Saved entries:
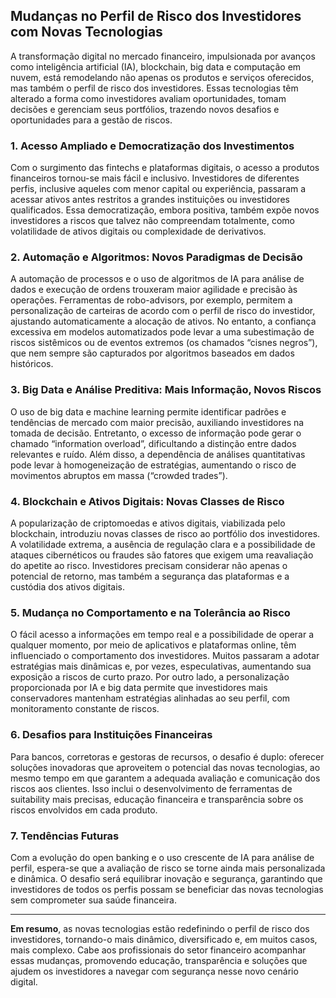 ## Mudanças no Perfil de Risco dos Investidores com Novas Tecnologias

A transformação digital no mercado financeiro, impulsionada por avanços como inteligência artificial (IA), blockchain, big data e computação em nuvem, está remodelando não apenas os produtos e serviços oferecidos, mas também o perfil de risco dos investidores. Essas tecnologias têm alterado a forma como investidores avaliam oportunidades, tomam decisões e gerenciam seus portfólios, trazendo novos desafios e oportunidades para a gestão de riscos.

### 1. **Acesso Ampliado e Democratização dos Investimentos**

Com o surgimento das fintechs e plataformas digitais, o acesso a produtos financeiros tornou-se mais fácil e inclusivo. Investidores de diferentes perfis, inclusive aqueles com menor capital ou experiência, passaram a acessar ativos antes restritos a grandes instituições ou investidores qualificados. Essa democratização, embora positiva, também expõe novos investidores a riscos que talvez não compreendam totalmente, como volatilidade de ativos digitais ou complexidade de derivativos.

### 2. **Automação e Algoritmos: Novos Paradigmas de Decisão**

A automação de processos e o uso de algoritmos de IA para análise de dados e execução de ordens trouxeram maior agilidade e precisão às operações. Ferramentas de robo-advisors, por exemplo, permitem a personalização de carteiras de acordo com o perfil de risco do investidor, ajustando automaticamente a alocação de ativos. No entanto, a confiança excessiva em modelos automatizados pode levar a uma subestimação de riscos sistêmicos ou de eventos extremos (os chamados “cisnes negros”), que nem sempre são capturados por algoritmos baseados em dados históricos.

### 3. **Big Data e Análise Preditiva: Mais Informação, Novos Riscos**

O uso de big data e machine learning permite identificar padrões e tendências de mercado com maior precisão, auxiliando investidores na tomada de decisão. Entretanto, o excesso de informação pode gerar o chamado “information overload”, dificultando a distinção entre dados relevantes e ruído. Além disso, a dependência de análises quantitativas pode levar à homogeneização de estratégias, aumentando o risco de movimentos abruptos em massa (“crowded trades”).

### 4. **Blockchain e Ativos Digitais: Novas Classes de Risco**

A popularização de criptomoedas e ativos digitais, viabilizada pelo blockchain, introduziu novas classes de risco ao portfólio dos investidores. A volatilidade extrema, a ausência de regulação clara e a possibilidade de ataques cibernéticos ou fraudes são fatores que exigem uma reavaliação do apetite ao risco. Investidores precisam considerar não apenas o potencial de retorno, mas também a segurança das plataformas e a custódia dos ativos digitais.

### 5. **Mudança no Comportamento e na Tolerância ao Risco**

O fácil acesso a informações em tempo real e a possibilidade de operar a qualquer momento, por meio de aplicativos e plataformas online, têm influenciado o comportamento dos investidores. Muitos passaram a adotar estratégias mais dinâmicas e, por vezes, especulativas, aumentando sua exposição a riscos de curto prazo. Por outro lado, a personalização proporcionada por IA e big data permite que investidores mais conservadores mantenham estratégias alinhadas ao seu perfil, com monitoramento constante de riscos.

### 6. **Desafios para Instituições Financeiras**

Para bancos, corretoras e gestoras de recursos, o desafio é duplo: oferecer soluções inovadoras que aproveitem o potencial das novas tecnologias, ao mesmo tempo em que garantem a adequada avaliação e comunicação dos riscos aos clientes. Isso inclui o desenvolvimento de ferramentas de suitability mais precisas, educação financeira e transparência sobre os riscos envolvidos em cada produto.

### 7. **Tendências Futuras**

Com a evolução do open banking e o uso crescente de IA para análise de perfil, espera-se que a avaliação de risco se torne ainda mais personalizada e dinâmica. O desafio será equilibrar inovação e segurança, garantindo que investidores de todos os perfis possam se beneficiar das novas tecnologias sem comprometer sua saúde financeira.

---

**Em resumo**, as novas tecnologias estão redefinindo o perfil de risco dos investidores, tornando-o mais dinâmico, diversificado e, em muitos casos, mais complexo. Cabe aos profissionais do setor financeiro acompanhar essas mudanças, promovendo educação, transparência e soluções que ajudem os investidores a navegar com segurança nesse novo cenário digital.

Directions for this task: No picture is to appear in the copy; every entry above is otherwise to be printed verbatim.

Response:
 ## Mudanças no Perfil de Risco dos Investidores com Novas Tecnologias

A transformação digital no mercado financeiro, impulsionada por avanços como inteligência artificial (IA), blockchain, big data e computação em nuvem, está remodelando não apenas os produtos e serviços oferecidos, mas também o perfil de risco dos investidores. Essas tecnologias têm alterado a forma como investidores avaliam oportunidades, tomam decisões e gerenciam seus portfólios, trazendo novos desafios e oportunidades para a gestão de riscos.

### 1. **Acesso Ampliado e Democratização dos Investimentos**

Com o surgimento das fintechs e plataformas digitais, o acesso a produtos financeiros tornou-se mais fácil e inclusivo. Investidores de diferentes perfis, inclusive aqueles com menor capital ou experiência, passaram a acessar ativos antes restritos a grandes instituições ou investidores qualificados. Essa democratização, embora positiva, também expõe novos investidores a riscos que talvez não compreendam totalmente, como volatilidade de ativos digitais ou complexidade de derivativos.

### 2. **Automação e Algoritmos: Novos Paradigmas de Decisão**

A automação de processos e o uso de algoritmos de IA para análise de dados e execução de ordens trouxeram maior agilidade e precisão às operações. Ferramentas de robo-advisors, por exemplo, permitem a personalização de carteiras de acordo com o perfil de risco do investidor, ajustando automaticamente a alocação de ativos. No entanto, a confiança excessiva em modelos automatizados pode levar a uma subestimação de riscos sistêmicos ou de eventos extremos (os chamados “cisnes negros”), que nem sempre são capturados por algoritmos baseados em dados históricos.

### 3. **Big Data e Análise Preditiva: Mais Informação, Novos Riscos**

O uso de big data e machine learning permite identificar padrões e tendências de mercado com maior precisão, auxiliando investidores na tomada de decisão. Entretanto, o excesso de informação pode gerar o chamado “information overload”, dificultando a distinção entre dados relevantes e ruído. Além disso, a dependência de análises quantitativas pode levar à homogeneização de estratégias, aumentando o risco de movimentos abruptos em massa (“crowded trades”).

### 4. **Blockchain e Ativos Digitais: Novas Classes de Risco**

A popularização de criptomoedas e ativos digitais, viabilizada pelo blockchain, introduziu novas classes de risco ao portfólio dos investidores. A volatilidade extrema, a ausência de regulação clara e a possibilidade de ataques cibernéticos ou fraudes são fatores que exigem uma reavaliação do apetite ao risco. Investidores precisam considerar não apenas o potencial de retorno, mas também a segurança das plataformas e a custódia dos ativos digitais.

### 5. **Mudança no Comportamento e na Tolerância ao Risco**

O fácil acesso a informações em tempo real e a possibilidade de operar a qualquer momento, por meio de aplicativos e plataformas online, têm influenciado o comportamento dos investidores. Muitos passaram a adotar estratégias mais dinâmicas e, por vezes, especulativas, aumentando sua exposição a riscos de curto prazo. Por outro lado, a personalização proporcionada por IA e big data permite que investidores mais conservadores mantenham estratégias alinhadas ao seu perfil, com monitoramento constante de riscos.

### 6. **Desafios para Instituições Financeiras**

Para bancos, corretoras e gestoras de recursos, o desafio é duplo: oferecer soluções inovadoras que aproveitem o potencial das novas tecnologias, ao mesmo tempo em que garantem a adequada avaliação e comunicação dos riscos aos clientes. Isso inclui o desenvolvimento de ferramentas de suitability mais precisas, educação financeira e transparência sobre os riscos envolvidos em cada produto.

### 7. **Tendências Futuras**

Com a evolução do open banking e o uso crescente de IA para análise de perfil, espera-se que a avaliação de risco se torne ainda mais personalizada e dinâmica. O desafio será equilibrar inovação e segurança, garantindo que investidores de todos os perfis possam se beneficiar das novas tecnologias sem comprometer sua saúde financeira.

---

**Em resumo**, as novas tecnologias estão redefinindo o perfil de risco dos investidores, tornando-o mais dinâmico, diversificado e, em muitos casos, mais complexo. Cabe aos profissionais do setor financeiro acompanhar essas mudanças, promovendo educação, transparência e soluções que ajudem os investidores a navegar com segurança nesse novo cenário digital.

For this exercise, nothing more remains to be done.